Grâce à la nouvelle agente, le studio ambulant de formation et de créations audiovisuelles et musicales, qui circule depuis sept ans dans les communautés des Premières Nations du Québec, pourra assurer un meilleur suivi avec les jeunes visités sur la Côte-Nord. «Ce sera un très bon complément aux escales que nous faisons pendant l’année. Cela faisait deux ans que nous attendions la réponse de Sécurité publique Canada rendant possible ce projet qui comble un réel besoin», affirme Mme Gravel. Le projet pilote, qui commence dès cet hiver pour une durée de trois ans, vise principalement à travailler à la prévention de la consommation et de la criminalité chez les Autochtones.
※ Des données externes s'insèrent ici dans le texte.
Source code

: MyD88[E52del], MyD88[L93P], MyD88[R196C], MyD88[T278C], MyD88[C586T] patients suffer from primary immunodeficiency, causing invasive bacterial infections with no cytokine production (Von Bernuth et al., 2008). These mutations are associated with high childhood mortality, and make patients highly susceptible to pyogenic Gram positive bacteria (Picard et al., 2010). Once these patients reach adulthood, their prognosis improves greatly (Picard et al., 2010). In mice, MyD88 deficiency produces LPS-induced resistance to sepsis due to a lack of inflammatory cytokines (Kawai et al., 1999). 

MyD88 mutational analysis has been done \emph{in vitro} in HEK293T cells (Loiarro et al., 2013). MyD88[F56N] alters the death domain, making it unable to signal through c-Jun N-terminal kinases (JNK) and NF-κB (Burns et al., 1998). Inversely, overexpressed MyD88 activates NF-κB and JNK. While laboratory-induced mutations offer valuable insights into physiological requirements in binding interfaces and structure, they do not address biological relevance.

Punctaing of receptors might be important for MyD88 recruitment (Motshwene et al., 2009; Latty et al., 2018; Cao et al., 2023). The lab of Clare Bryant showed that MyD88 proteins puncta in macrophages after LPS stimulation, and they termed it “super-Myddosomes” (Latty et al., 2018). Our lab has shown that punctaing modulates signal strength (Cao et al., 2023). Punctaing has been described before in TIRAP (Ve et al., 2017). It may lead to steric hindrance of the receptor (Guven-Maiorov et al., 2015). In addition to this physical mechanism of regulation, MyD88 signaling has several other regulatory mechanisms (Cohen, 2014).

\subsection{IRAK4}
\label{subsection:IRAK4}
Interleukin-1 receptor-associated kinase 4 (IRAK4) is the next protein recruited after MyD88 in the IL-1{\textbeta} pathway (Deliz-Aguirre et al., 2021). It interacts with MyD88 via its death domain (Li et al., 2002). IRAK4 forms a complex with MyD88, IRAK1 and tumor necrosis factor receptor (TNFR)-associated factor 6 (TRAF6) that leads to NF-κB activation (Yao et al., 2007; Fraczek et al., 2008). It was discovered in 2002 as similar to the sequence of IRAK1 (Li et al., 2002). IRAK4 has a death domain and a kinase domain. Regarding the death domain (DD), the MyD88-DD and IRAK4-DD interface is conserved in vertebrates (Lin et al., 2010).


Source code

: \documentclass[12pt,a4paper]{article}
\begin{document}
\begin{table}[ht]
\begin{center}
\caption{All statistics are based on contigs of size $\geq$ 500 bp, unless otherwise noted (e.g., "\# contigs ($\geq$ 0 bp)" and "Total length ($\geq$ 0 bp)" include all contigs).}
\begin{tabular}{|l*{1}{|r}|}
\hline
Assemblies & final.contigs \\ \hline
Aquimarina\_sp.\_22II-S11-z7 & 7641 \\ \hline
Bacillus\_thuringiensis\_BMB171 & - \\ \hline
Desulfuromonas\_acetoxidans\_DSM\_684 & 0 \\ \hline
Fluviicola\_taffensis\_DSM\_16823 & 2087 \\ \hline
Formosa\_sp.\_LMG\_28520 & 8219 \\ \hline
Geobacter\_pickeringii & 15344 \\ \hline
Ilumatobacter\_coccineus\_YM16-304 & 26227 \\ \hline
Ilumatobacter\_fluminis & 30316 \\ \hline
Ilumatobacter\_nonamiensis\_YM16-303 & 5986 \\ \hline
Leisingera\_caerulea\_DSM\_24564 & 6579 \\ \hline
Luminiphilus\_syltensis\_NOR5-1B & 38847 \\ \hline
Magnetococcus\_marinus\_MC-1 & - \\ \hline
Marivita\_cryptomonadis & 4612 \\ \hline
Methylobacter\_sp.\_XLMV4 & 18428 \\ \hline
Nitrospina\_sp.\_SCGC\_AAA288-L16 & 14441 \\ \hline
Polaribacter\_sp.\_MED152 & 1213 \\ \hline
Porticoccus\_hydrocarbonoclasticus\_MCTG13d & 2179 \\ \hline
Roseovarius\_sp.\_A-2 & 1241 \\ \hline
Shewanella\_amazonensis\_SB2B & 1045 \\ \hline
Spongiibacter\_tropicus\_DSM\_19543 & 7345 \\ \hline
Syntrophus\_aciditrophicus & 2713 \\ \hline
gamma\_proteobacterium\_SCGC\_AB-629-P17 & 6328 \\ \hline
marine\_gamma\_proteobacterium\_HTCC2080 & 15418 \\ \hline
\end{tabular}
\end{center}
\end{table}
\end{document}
La nouvelle agente Sarah Buckell se rendra dans les deux réserves innues de la Côte-Nord, Pessamit et Uashat Mak Mani-Utenam, ainsi que dans les réserves atikamekws, Manawan et Opitciwan, en alternance aux six semaines, pour un total annuel de huit visites par communauté. Elle y jouera ainsi à la fois le rôle d’une travailleuse sociale et celui d’aidante à la création audiovisuelle. «Avec des projets de création, nous essayons d’aider les jeunes à mettre de l’avant leur leadership. C’est en quelque sorte l’effet goutte d’eau. Par le biais d’activités collectives et de projets audiovisuels, en plus de recevoir de la formation de pairs aidants, ceux-ci pourront rayonner au quotidien auprès de leurs famille, amis et proches et poser des actions concrètes afin de diminuer la consommation et la criminalité dans leur entourage», indique Karine Gravel.

Malgré le retrait, au printemps 2011, de sa subvention principale de 500 000 $, octroyée par Services Canada, le Wapikoni a fait six escales depuis.